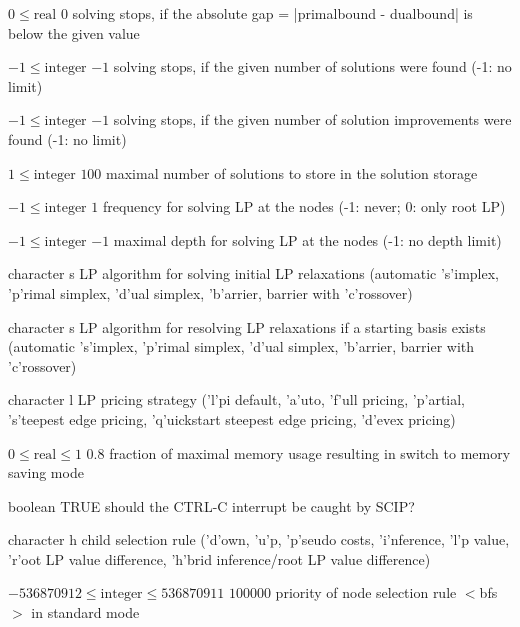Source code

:%
{$0\leq\textrm{real}$}%
{$0$}%
{solving stops, if the absolute gap = |primalbound - dualbound| is below the given value}%
{}

%
{$-1\leq\textrm{integer}$}%
{$-1$}%
{solving stops, if the given number of solutions were found (-1: no limit)}%
{}

%
{$-1\leq\textrm{integer}$}%
{$-1$}%
{solving stops, if the given number of solution improvements were found (-1: no limit)}%
{}

%
{$1\leq\textrm{integer}$}%
{$100$}%
{maximal number of solutions to store in the solution storage}%
{}

%
{$-1\leq\textrm{integer}$}%
{$1$}%
{frequency for solving LP at the nodes (-1: never; 0: only root LP)}%
{}

%
{$-1\leq\textrm{integer}$}%
{$-1$}%
{maximal depth for solving LP at the nodes (-1: no depth limit)}%
{}

%
{character}%
{s}%
{LP algorithm for solving initial LP relaxations (automatic 's'implex, 'p'rimal simplex, 'd'ual simplex, 'b'arrier, barrier with 'c'rossover)}%
{}

%
{character}%
{s}%
{LP algorithm for resolving LP relaxations if a starting basis exists (automatic 's'implex, 'p'rimal simplex, 'd'ual simplex, 'b'arrier, barrier with 'c'rossover)}%
{}

%
{character}%
{l}%
{LP pricing strategy ('l'pi default, 'a'uto, 'f'ull pricing, 'p'artial, 's'teepest edge pricing, 'q'uickstart steepest edge pricing, 'd'evex pricing)}%
{}

%
{$0\leq\textrm{real}\leq1$}%
{$0.8$}%
{fraction of maximal memory usage resulting in switch to memory saving mode}%
{}

%
{boolean}%
{TRUE}%
{should the CTRL-C interrupt be caught by SCIP?}%
{}

%
{character}%
{h}%
{child selection rule ('d'own, 'u'p, 'p'seudo costs, 'i'nference, 'l'p value, 'r'oot LP value difference, 'h'brid inference/root LP value difference)}%
{}

%
{$-536870912\leq\textrm{integer}\leq536870911$}%
{$100000$}%
{priority of node selection rule $<$bfs$>$ in standard mode}%
{}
━━━
REQUIRED ACTION: Copy out all lines from the material above that contain the string "real".

EXERCISE RESPONSE:
{$0\leq\textrm{real}$}%
{$0\leq\textrm{real}\leq1$}%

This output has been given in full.